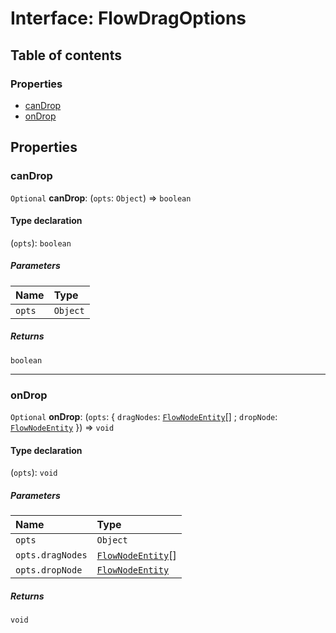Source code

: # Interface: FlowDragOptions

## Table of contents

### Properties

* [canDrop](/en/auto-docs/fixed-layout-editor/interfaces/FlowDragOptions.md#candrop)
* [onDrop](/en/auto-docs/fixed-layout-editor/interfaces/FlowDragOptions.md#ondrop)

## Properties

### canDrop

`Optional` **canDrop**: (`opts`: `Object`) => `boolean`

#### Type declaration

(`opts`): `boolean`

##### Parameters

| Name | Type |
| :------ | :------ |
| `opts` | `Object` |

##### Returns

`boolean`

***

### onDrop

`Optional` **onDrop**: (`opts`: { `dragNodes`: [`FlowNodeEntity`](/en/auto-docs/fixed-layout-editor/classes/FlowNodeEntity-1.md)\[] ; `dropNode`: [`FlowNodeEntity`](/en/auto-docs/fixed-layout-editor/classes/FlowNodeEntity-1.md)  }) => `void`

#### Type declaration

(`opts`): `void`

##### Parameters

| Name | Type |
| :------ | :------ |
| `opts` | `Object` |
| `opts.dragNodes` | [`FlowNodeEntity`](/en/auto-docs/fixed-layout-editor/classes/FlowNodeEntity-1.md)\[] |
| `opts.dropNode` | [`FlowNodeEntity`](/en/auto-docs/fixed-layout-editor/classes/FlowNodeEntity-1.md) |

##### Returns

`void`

_ _ _ _

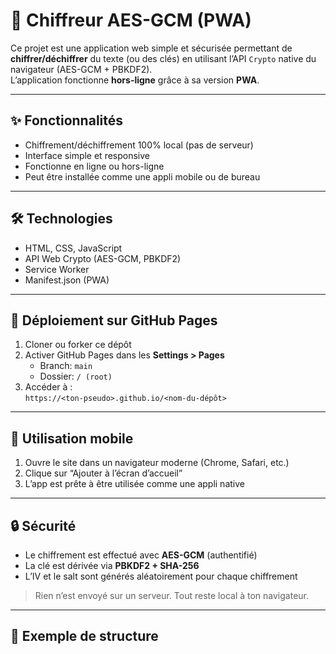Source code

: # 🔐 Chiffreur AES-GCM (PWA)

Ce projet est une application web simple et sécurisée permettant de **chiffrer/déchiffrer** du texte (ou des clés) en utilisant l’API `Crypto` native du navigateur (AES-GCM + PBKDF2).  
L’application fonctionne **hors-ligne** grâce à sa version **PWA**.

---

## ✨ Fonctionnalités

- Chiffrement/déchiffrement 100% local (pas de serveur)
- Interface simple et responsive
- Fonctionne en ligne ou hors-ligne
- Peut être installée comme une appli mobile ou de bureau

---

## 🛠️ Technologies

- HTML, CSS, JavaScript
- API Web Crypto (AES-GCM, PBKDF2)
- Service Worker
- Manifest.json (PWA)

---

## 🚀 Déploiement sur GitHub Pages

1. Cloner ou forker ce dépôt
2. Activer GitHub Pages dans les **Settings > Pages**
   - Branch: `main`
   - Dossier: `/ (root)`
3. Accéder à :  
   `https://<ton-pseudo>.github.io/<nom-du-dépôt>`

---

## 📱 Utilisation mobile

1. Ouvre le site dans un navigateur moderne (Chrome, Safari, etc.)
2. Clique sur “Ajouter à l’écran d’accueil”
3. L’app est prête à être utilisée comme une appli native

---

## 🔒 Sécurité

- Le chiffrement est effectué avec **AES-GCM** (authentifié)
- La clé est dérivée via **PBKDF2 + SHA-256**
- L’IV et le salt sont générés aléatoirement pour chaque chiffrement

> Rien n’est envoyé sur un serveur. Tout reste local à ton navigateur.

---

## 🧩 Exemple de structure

_ _ _ _

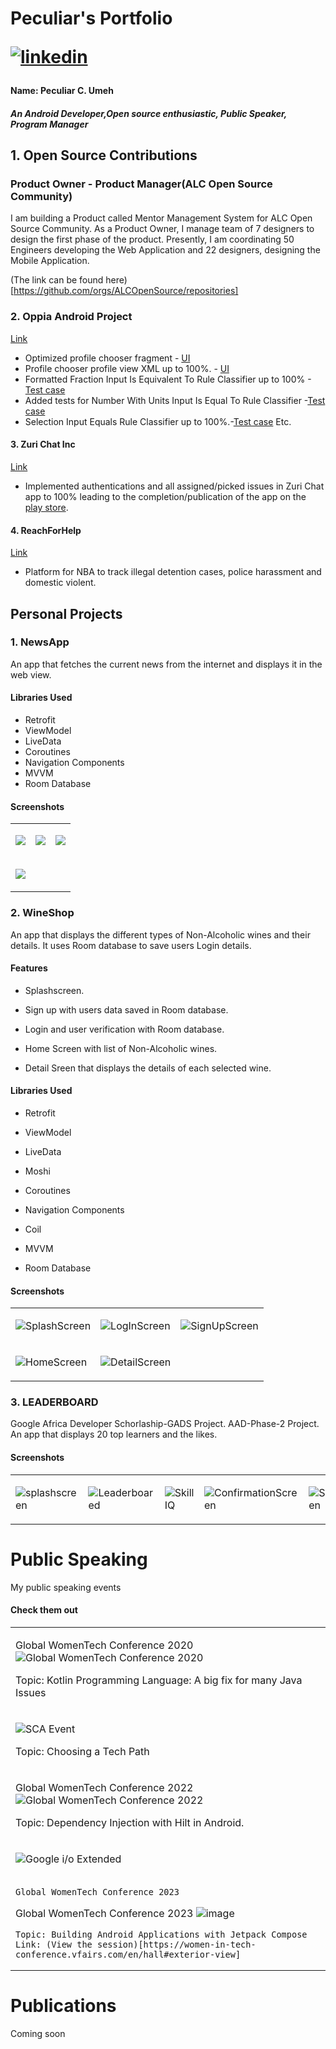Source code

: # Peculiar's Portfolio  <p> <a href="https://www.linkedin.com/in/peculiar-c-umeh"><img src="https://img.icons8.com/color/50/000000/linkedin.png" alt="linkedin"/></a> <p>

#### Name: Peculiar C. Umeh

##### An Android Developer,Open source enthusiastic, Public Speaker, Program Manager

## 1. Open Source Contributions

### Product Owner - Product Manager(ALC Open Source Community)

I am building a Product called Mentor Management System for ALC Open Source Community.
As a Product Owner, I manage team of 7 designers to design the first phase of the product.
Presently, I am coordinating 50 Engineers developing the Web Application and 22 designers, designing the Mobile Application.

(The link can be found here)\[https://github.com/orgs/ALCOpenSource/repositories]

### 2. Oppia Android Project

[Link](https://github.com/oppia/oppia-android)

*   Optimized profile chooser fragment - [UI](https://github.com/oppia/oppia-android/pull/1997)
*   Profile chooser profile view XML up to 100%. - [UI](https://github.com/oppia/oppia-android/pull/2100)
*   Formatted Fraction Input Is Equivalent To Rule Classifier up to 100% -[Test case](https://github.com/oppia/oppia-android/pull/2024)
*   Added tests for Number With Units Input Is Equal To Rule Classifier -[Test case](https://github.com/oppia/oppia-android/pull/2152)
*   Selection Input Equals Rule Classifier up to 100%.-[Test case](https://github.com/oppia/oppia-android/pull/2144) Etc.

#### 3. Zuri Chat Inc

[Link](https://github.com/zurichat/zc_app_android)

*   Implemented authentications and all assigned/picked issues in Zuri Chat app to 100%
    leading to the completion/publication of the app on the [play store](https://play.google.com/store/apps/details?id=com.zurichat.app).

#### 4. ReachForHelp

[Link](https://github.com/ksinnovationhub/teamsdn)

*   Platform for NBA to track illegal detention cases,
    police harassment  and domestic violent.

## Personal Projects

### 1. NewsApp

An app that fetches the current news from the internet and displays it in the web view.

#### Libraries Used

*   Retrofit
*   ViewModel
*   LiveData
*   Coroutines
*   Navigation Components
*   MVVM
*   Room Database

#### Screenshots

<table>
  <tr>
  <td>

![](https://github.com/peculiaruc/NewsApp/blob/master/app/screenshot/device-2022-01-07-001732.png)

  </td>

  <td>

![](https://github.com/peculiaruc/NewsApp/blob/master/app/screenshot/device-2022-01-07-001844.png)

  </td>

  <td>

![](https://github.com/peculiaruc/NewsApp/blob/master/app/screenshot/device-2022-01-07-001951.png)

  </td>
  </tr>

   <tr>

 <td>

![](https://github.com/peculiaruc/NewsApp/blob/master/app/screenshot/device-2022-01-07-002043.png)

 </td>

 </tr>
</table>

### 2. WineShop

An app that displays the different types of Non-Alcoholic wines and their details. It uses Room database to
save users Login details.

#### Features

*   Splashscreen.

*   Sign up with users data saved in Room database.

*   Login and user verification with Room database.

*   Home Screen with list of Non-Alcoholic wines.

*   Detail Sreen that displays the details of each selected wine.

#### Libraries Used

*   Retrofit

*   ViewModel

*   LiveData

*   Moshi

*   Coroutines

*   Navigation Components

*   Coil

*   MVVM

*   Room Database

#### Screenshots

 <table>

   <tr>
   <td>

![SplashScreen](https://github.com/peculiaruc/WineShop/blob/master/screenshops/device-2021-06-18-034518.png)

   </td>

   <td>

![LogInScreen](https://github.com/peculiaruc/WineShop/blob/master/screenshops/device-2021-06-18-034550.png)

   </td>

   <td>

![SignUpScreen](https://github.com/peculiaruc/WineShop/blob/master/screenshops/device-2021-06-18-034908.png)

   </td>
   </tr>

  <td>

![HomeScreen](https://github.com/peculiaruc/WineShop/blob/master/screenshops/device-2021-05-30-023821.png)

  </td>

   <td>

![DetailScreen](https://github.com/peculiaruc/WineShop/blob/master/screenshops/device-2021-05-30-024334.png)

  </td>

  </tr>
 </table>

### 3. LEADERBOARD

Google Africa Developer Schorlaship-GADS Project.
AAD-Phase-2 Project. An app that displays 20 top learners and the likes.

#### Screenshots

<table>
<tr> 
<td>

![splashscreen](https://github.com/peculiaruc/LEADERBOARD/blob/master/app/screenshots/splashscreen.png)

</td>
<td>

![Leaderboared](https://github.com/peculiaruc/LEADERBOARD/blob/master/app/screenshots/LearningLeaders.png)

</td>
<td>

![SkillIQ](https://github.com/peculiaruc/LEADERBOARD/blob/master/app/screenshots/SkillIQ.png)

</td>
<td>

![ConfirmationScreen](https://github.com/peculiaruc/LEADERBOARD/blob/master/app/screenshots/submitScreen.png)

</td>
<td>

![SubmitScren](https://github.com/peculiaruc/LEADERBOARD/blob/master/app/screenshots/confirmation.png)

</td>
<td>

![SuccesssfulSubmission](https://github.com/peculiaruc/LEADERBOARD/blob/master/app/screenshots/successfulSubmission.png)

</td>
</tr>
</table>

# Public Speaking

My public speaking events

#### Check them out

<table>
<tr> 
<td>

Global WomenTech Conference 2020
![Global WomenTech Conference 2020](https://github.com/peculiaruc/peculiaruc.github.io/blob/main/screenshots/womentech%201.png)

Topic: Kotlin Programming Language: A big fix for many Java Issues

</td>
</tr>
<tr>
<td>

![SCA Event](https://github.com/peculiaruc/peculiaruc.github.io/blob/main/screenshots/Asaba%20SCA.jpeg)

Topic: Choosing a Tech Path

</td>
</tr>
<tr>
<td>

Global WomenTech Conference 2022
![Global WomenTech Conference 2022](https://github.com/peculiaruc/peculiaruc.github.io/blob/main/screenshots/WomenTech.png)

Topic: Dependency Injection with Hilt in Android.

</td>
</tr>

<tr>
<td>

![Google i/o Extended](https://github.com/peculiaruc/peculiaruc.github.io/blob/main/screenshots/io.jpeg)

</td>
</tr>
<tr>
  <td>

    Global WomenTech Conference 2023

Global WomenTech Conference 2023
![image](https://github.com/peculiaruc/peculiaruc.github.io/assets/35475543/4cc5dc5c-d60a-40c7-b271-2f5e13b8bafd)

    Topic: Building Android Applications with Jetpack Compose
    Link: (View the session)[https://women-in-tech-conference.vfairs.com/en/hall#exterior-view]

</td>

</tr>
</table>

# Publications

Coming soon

_ _ _ _

WHAT YOU SHOULD DO — Whenever the string "Rule" turns up in a line above, copy that line out.

ANSWER BOX —
*   Formatted Fraction Input Is Equivalent To Rule Classifier up to 100% -[Test case](https://github.com/oppia/oppia-android/pull/2024)
*   Added tests for Number With Units Input Is Equal To Rule Classifier -[Test case](https://github.com/oppia/oppia-android/pull/2152)
*   Selection Input Equals Rule Classifier up to 100%.-[Test case](https://github.com/oppia/oppia-android/pull/2144) Etc.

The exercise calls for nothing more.